(Saved entries)
== == ==

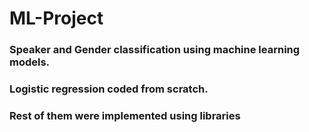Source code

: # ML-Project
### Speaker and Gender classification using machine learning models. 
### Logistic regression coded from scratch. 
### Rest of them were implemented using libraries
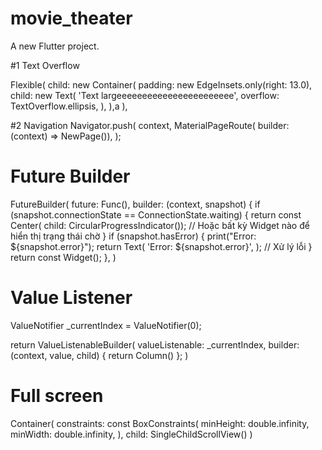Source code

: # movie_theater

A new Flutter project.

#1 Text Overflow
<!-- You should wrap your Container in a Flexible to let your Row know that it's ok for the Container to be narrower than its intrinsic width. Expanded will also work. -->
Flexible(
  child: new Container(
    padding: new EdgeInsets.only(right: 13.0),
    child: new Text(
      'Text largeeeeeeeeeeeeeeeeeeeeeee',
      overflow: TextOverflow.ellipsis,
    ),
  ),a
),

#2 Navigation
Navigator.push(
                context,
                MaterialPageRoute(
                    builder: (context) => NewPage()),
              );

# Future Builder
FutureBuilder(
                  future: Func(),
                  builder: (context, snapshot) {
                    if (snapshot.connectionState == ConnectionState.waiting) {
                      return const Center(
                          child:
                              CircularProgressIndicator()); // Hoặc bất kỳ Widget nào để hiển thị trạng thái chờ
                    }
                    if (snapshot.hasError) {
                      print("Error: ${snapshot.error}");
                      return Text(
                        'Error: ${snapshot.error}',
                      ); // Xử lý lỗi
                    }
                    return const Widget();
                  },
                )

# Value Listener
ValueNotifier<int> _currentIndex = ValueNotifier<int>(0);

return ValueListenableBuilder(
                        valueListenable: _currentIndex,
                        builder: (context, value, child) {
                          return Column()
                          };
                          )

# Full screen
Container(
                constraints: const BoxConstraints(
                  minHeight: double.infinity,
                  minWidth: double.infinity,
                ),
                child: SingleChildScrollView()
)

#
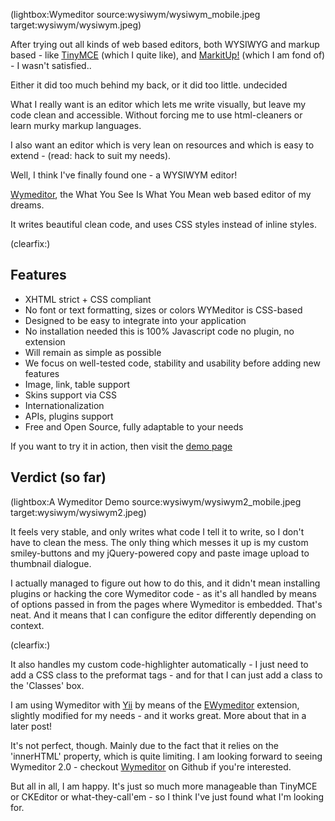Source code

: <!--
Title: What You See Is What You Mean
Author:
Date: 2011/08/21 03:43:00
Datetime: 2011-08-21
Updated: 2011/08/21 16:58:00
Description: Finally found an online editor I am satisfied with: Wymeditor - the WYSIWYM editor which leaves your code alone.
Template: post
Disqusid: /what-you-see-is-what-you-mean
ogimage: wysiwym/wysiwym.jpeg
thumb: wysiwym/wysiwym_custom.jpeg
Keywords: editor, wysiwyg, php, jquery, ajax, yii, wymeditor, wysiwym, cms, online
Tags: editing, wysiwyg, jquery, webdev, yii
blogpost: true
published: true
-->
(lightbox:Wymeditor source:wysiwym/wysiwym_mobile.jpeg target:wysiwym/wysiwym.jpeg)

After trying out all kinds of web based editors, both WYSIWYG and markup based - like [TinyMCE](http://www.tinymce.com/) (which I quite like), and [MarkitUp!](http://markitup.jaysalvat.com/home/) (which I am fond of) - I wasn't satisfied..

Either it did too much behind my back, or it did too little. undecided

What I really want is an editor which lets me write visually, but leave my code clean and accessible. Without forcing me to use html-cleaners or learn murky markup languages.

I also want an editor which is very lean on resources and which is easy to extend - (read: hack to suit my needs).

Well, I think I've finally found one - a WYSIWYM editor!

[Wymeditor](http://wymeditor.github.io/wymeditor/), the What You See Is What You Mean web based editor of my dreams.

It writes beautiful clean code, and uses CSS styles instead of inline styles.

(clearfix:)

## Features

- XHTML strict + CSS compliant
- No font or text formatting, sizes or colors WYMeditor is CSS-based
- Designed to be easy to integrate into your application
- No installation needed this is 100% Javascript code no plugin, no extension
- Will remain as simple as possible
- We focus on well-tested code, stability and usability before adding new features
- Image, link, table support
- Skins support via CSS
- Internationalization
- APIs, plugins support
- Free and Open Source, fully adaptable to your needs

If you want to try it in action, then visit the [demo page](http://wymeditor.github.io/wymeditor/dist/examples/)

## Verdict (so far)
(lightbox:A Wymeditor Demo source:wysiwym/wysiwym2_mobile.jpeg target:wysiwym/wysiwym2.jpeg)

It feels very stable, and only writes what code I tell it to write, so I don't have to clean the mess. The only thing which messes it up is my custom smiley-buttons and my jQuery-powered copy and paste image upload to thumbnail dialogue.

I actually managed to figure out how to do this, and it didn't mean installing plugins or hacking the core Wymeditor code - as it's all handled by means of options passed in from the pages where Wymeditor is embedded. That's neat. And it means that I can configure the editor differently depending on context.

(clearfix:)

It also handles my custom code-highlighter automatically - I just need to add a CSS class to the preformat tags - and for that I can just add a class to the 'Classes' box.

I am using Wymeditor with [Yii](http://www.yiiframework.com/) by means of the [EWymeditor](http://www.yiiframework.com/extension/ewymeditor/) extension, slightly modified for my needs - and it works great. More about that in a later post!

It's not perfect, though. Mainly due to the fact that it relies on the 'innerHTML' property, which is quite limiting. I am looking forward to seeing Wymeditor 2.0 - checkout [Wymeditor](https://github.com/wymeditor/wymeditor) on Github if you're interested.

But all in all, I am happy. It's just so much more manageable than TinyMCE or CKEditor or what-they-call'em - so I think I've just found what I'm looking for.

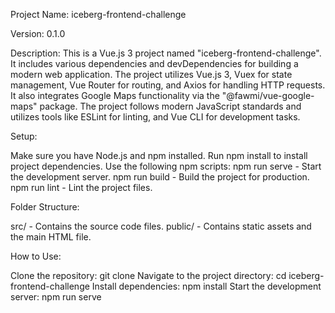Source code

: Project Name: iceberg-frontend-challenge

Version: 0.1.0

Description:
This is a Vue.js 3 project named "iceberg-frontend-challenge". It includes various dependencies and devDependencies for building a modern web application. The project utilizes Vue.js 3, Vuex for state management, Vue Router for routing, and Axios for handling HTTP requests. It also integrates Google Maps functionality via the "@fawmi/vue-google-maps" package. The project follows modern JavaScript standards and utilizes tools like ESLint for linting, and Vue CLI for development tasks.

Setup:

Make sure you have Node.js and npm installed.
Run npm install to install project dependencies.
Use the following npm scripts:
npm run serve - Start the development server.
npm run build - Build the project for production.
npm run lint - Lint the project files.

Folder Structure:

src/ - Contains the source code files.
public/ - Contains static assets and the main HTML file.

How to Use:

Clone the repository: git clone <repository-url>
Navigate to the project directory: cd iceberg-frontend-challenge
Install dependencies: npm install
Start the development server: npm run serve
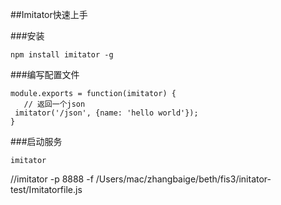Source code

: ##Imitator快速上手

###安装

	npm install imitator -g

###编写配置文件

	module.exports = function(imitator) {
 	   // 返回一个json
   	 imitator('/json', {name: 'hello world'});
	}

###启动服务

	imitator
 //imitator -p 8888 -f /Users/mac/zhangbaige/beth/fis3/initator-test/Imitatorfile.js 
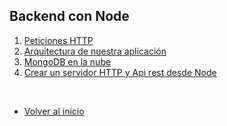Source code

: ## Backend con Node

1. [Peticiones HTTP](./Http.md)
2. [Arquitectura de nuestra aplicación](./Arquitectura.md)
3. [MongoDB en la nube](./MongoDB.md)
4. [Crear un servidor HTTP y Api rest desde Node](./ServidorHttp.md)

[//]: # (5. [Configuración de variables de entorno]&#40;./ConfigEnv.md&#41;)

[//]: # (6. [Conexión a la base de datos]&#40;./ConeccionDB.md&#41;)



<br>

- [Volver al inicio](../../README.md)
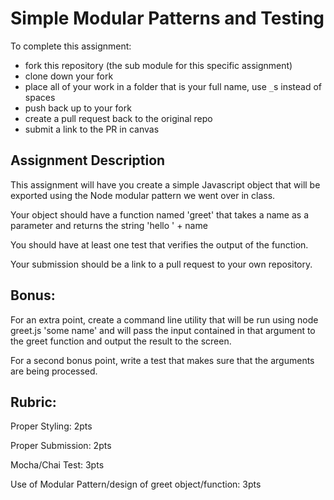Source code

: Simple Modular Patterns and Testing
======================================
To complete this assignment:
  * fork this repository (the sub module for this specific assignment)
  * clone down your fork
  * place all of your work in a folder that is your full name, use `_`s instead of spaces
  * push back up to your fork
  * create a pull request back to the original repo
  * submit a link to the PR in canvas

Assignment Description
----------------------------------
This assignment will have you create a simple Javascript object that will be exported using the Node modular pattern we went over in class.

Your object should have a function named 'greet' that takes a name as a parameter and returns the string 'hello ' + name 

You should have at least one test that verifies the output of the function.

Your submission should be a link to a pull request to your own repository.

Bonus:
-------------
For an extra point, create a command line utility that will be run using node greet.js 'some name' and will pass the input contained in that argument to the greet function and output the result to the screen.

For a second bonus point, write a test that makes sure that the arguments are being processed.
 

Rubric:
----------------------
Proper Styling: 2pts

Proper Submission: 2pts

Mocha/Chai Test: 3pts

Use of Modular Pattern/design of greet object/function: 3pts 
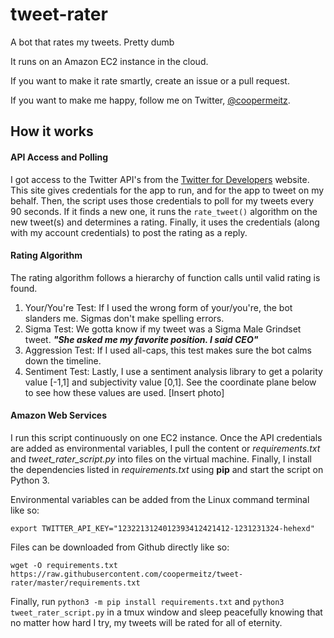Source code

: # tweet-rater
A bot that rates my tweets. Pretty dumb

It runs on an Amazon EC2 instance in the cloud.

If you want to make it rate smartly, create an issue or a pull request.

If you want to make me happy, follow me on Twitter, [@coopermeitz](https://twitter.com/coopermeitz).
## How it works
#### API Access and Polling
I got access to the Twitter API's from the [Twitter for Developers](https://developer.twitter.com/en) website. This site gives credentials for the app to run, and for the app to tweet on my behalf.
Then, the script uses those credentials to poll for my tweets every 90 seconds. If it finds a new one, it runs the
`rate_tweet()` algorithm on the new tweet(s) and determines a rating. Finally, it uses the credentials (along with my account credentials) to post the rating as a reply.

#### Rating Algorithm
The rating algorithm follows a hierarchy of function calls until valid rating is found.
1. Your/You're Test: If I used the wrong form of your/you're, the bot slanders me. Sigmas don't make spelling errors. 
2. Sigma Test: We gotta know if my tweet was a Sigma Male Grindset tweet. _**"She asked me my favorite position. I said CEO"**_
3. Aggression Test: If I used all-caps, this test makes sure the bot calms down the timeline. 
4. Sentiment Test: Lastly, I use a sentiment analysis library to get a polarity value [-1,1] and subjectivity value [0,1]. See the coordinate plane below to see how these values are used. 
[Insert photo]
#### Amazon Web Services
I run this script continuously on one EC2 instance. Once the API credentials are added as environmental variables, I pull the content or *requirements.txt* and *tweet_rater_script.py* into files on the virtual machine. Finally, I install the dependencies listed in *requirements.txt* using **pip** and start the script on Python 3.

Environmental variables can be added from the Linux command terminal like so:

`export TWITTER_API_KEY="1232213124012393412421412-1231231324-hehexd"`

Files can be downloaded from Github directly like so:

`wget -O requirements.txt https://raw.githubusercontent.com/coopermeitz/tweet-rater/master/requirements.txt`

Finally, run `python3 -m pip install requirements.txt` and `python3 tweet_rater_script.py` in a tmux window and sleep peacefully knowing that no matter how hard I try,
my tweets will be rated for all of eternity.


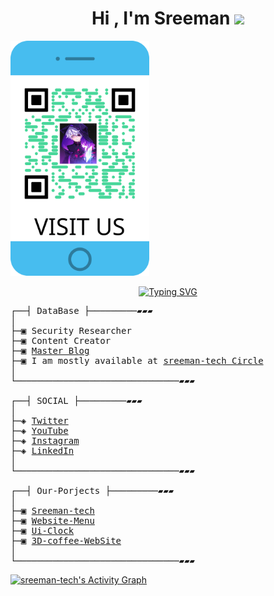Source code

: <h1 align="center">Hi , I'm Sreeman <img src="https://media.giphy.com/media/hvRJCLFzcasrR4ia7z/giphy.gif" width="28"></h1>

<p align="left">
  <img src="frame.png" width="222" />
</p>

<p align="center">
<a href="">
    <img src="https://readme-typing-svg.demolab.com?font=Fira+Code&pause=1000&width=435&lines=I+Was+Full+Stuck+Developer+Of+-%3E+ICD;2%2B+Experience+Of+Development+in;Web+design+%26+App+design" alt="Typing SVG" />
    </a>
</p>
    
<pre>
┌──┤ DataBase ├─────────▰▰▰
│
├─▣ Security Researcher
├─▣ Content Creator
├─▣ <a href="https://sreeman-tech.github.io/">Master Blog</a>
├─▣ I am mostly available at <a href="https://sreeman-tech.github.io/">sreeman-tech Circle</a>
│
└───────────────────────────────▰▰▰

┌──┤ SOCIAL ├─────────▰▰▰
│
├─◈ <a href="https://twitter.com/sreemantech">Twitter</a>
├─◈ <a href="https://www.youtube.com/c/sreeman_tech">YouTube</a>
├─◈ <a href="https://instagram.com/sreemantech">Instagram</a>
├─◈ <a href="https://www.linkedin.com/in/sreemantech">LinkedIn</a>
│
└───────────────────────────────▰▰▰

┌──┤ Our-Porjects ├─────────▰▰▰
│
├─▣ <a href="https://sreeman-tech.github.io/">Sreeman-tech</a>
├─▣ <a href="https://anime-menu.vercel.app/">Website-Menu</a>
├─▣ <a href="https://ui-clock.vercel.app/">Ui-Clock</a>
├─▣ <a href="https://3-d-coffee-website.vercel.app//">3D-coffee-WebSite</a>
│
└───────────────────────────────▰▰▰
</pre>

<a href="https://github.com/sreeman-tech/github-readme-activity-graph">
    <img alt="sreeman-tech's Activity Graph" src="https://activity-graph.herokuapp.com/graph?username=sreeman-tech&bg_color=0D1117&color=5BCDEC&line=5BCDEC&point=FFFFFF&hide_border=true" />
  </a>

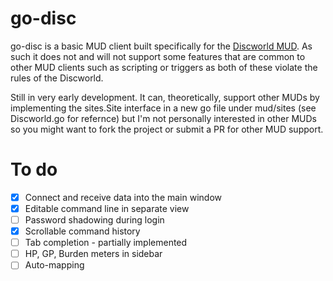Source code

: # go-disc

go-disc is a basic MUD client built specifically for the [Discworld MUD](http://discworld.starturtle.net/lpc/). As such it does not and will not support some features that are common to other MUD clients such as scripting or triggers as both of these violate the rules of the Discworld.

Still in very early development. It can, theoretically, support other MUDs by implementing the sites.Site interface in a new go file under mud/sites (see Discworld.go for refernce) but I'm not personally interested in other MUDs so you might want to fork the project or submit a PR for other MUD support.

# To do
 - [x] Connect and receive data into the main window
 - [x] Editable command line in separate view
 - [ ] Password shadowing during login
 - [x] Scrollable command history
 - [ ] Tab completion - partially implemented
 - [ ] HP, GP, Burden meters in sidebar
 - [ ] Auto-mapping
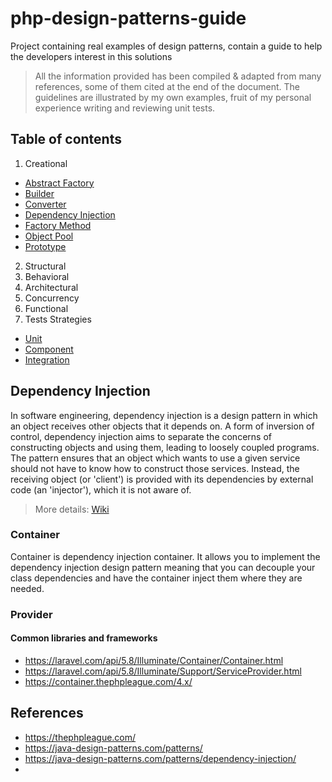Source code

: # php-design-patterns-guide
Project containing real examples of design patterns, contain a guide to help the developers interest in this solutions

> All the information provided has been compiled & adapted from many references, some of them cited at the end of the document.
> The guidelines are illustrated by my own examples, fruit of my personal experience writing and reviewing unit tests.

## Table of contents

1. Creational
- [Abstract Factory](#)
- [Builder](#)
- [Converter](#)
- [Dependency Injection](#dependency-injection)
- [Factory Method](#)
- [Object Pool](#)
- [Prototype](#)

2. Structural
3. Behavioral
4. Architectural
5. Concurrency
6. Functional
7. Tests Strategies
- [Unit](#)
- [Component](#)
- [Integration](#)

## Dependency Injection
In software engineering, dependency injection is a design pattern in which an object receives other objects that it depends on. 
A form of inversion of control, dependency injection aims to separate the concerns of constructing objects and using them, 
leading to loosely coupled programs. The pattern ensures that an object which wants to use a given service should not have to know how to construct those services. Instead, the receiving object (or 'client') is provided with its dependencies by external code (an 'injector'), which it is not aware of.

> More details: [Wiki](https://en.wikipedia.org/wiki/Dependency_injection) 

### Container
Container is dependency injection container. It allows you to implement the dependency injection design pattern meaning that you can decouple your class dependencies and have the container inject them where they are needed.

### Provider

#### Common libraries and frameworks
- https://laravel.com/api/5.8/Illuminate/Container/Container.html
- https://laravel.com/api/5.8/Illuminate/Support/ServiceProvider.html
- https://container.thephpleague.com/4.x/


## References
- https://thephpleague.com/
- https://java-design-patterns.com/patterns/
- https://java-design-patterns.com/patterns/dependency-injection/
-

== == ==

If the string "child" is in a line of the entries, pick that line out.

▸ OUTPUT FOR THIS TASK:
  child: new Container(
    child: new Text(
                          child:
                        builder: (context, value, child) {
                child: SingleChildScrollView()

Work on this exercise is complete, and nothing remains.